Israeli Prime Minister Ehud Olmert on Tuesday said he was ready to meet Arab leaders to discuss their peace initiative but that no conditions should be set in advance.
“I invite these 22 leaders of the Arab nation that are ready to make that kind of peace with Israel to come, whenever they want, to sit down with us and start to talk and present their ideas,” Olmert said in Jordan.
“If it is difficult and they are ready to invite me to any place where the 22 will gather together, I am ready to come,” he told Nobel laureates in the ancient city of Petra before talks with Jordan’s King Abdullah II.
“If you want to talk to us about it, we are ready to sit down and listen to you very carefully. We will have, of course, comments about it. We will exchange views.”
Olmert said he was always ready for talks with “moderate Arab countries that are part of efforts to achieve peace”.

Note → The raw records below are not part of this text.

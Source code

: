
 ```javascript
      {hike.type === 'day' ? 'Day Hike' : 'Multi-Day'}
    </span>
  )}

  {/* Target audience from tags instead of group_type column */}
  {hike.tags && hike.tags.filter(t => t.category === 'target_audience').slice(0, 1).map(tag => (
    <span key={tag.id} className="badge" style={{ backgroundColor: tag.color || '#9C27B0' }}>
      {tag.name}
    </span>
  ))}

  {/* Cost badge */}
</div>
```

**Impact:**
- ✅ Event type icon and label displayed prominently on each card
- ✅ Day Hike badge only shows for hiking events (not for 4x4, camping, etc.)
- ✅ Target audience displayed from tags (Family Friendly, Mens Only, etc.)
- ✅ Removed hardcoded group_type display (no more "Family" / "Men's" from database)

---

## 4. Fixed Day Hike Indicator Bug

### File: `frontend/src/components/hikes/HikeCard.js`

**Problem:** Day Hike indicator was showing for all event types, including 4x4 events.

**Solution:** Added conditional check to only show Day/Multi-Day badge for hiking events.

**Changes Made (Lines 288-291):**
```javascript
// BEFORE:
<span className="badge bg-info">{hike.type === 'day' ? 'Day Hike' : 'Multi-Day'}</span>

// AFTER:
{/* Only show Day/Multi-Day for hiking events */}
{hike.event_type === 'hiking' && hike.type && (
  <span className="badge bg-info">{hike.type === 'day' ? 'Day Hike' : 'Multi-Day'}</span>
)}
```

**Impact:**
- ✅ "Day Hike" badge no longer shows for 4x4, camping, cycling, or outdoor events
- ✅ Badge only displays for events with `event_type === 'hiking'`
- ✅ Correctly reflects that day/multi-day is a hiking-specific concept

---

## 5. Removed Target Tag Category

“The Arab peace initiative is very interesting,” he said, but added: “We don’t set conditions and I guess no one will set conditions to us.”
The plan, adopted in March at an Arab summit, offers Israel full normalisation of ties in exchange for withdrawal from Arab land seized in 1967, the creation of a Palestinian state and the return of Palestinian refugees.
Israeli initially rejected the Saudi-drafted peace plan when it was first floated in 2002 but Olmert has since cautiously welcomed parts of the initiative although Israel wants amendments to the refugee issue.
Israel also insists that talks with Arab states should be in parallel with bilateral peace negotiations with the Palestinians, which have been at a standstill since 2001.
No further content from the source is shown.